=== The data ===

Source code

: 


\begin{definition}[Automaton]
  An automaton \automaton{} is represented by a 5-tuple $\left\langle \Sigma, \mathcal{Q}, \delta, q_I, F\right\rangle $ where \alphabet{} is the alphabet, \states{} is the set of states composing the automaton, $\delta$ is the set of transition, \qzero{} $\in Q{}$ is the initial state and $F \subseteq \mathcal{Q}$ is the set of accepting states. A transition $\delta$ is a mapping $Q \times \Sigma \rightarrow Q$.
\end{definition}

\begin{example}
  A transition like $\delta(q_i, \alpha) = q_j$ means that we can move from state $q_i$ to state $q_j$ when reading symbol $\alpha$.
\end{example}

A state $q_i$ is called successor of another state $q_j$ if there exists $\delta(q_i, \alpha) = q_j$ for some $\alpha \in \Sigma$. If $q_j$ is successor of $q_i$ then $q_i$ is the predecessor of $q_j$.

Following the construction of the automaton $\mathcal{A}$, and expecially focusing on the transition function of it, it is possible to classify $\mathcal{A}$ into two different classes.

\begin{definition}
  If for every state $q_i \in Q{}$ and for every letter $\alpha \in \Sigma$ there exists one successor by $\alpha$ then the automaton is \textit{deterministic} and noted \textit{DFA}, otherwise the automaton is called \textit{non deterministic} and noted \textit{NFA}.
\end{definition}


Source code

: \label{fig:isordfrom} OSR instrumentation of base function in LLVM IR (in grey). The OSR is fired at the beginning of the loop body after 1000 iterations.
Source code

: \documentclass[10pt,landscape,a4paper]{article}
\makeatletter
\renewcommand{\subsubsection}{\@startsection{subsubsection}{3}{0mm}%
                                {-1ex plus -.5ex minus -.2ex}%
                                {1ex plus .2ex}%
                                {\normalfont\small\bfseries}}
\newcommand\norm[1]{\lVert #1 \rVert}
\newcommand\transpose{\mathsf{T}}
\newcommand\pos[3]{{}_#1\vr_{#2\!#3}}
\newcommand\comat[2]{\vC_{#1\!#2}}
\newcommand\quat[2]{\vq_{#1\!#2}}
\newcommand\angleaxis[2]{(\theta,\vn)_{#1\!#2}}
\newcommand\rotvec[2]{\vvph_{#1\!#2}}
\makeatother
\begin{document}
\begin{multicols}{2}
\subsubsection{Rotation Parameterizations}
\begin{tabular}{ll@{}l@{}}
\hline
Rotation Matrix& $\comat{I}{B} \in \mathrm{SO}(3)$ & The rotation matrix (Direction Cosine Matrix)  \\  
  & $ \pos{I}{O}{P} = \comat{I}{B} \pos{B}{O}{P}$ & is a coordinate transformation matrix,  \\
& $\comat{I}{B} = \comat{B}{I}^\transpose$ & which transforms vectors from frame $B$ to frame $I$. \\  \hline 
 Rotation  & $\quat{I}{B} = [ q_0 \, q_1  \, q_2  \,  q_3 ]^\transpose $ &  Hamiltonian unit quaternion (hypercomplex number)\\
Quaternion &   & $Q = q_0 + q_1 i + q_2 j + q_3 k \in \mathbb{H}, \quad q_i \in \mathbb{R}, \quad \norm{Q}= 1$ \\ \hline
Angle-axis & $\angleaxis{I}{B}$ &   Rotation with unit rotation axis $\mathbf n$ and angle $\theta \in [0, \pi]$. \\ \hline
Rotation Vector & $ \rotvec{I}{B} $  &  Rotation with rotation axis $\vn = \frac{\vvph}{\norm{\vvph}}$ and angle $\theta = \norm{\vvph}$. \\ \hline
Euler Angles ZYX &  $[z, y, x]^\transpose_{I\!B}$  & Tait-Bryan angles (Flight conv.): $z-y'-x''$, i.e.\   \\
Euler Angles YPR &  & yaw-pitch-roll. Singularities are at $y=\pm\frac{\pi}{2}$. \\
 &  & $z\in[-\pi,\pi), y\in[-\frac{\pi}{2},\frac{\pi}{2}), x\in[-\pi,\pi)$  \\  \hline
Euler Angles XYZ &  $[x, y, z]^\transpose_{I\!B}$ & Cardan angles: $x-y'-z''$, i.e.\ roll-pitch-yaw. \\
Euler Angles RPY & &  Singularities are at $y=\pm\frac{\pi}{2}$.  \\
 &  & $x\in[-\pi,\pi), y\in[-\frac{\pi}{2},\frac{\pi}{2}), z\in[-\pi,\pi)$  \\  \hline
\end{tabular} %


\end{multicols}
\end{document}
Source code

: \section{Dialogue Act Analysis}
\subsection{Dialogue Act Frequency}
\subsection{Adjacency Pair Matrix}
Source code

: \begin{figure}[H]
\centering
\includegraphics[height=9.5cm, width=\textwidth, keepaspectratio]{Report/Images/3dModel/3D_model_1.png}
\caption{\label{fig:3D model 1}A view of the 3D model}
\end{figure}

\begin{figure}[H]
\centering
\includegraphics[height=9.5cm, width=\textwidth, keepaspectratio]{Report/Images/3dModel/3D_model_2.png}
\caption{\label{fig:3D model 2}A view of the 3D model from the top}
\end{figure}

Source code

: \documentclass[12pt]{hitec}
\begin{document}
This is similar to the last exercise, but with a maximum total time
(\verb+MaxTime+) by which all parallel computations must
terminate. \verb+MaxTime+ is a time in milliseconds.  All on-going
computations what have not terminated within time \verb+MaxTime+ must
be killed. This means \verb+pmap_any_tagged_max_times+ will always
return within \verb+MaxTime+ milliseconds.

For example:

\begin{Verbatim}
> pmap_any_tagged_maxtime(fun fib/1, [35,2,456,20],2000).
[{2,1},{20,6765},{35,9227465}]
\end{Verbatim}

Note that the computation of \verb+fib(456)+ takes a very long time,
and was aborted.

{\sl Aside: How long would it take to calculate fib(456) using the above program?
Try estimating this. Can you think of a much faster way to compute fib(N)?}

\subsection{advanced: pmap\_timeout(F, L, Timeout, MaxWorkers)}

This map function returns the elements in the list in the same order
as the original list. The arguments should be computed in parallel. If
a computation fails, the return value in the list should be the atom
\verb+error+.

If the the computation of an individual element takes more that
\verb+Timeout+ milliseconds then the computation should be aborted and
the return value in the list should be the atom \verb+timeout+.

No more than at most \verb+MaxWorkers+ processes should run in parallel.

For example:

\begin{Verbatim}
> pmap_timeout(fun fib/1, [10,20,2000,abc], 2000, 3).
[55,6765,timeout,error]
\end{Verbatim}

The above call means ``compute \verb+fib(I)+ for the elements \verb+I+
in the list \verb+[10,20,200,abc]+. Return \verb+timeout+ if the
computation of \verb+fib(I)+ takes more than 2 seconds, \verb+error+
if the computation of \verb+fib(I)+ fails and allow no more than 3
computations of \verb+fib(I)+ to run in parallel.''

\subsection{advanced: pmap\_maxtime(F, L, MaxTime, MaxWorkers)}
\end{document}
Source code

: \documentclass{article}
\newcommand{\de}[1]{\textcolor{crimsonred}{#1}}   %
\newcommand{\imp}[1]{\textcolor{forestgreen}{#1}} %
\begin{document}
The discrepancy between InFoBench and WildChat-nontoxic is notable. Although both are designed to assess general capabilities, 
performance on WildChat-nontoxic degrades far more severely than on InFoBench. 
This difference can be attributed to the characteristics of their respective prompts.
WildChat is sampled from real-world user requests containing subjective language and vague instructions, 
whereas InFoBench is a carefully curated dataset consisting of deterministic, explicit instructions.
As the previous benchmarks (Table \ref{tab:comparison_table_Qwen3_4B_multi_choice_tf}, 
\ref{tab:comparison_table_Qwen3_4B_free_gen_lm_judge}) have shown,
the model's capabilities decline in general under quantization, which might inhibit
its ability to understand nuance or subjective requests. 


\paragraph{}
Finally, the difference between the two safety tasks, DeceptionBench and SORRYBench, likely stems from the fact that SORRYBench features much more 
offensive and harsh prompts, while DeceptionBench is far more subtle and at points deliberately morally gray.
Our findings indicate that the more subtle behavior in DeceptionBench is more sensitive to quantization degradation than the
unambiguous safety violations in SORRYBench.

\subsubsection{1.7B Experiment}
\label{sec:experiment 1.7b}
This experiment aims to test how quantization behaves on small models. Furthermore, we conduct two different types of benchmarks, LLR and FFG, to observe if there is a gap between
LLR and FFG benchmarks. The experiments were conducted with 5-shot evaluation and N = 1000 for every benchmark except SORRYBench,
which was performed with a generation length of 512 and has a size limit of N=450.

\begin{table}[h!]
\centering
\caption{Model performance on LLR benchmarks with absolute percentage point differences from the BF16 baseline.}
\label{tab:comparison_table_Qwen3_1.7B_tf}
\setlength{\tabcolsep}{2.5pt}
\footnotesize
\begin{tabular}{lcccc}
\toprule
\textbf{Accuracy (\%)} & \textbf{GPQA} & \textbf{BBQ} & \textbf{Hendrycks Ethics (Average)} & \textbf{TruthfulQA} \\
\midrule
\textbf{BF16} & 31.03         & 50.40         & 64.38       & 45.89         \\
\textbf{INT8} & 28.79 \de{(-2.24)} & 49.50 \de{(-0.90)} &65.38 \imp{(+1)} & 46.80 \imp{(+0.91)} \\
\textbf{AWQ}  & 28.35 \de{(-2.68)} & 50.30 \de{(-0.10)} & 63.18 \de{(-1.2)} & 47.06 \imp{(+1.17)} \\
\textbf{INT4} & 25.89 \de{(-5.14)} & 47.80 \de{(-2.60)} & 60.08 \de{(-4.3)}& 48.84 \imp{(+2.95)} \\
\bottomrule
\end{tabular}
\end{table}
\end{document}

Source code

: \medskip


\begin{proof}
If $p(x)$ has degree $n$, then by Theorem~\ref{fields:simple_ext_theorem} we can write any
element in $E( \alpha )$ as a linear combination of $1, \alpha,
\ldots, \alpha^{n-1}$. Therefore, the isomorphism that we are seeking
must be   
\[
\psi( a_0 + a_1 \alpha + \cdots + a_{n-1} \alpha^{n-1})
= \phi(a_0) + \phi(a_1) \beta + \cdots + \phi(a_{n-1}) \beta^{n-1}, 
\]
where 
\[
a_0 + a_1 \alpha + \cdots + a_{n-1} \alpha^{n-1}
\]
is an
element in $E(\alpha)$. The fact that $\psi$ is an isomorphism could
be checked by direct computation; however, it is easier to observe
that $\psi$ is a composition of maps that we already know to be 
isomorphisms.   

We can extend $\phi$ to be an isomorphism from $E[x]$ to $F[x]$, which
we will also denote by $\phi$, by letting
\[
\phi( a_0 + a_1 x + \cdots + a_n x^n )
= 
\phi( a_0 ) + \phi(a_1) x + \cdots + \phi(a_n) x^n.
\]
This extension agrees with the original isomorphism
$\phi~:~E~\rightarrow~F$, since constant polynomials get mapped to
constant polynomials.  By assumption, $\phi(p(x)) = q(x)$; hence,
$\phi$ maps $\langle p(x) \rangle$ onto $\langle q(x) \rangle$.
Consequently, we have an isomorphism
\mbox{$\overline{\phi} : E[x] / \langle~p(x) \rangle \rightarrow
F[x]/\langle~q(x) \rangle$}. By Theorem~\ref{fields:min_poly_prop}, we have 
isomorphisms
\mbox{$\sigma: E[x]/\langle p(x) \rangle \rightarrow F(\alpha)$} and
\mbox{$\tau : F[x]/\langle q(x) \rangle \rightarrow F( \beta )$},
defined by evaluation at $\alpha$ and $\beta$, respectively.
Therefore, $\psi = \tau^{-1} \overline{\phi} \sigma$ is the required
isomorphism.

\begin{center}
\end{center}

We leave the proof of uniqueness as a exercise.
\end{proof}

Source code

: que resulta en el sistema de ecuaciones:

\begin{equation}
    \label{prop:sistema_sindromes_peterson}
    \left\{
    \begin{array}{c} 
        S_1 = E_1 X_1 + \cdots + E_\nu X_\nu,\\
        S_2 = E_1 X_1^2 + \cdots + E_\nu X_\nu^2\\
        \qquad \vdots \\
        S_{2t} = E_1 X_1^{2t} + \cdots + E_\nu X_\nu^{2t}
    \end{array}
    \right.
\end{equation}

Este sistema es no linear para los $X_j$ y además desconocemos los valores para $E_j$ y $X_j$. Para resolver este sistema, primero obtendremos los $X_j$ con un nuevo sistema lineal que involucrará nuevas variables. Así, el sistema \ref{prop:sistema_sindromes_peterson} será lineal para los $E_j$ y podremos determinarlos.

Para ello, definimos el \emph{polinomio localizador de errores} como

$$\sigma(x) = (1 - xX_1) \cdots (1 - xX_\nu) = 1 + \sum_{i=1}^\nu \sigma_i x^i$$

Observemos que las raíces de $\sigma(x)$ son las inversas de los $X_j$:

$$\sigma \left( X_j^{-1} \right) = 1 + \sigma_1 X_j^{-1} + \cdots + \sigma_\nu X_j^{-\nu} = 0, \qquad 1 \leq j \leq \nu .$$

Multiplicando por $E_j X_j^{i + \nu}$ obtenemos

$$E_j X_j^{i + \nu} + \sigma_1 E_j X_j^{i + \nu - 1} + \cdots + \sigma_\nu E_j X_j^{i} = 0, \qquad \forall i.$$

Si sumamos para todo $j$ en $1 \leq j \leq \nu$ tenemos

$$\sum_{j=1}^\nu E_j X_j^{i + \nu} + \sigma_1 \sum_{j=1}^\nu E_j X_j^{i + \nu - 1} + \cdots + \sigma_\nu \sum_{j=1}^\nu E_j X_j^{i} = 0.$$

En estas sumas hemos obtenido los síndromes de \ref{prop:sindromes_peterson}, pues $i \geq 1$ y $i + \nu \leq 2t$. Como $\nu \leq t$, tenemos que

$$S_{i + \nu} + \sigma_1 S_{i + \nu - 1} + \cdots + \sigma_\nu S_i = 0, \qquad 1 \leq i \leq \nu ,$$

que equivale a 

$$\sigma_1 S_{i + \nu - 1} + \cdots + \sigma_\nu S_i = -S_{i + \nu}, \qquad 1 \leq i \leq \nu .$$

===

§ What you need to do
What lines above mention "keepaspectratio"? Copy each one.

§ Response to the task
\includegraphics[height=9.5cm, width=\textwidth, keepaspectratio]{Report/Images/3dModel/3D_model_1.png}
\includegraphics[height=9.5cm, width=\textwidth, keepaspectratio]{Report/Images/3dModel/3D_model_2.png}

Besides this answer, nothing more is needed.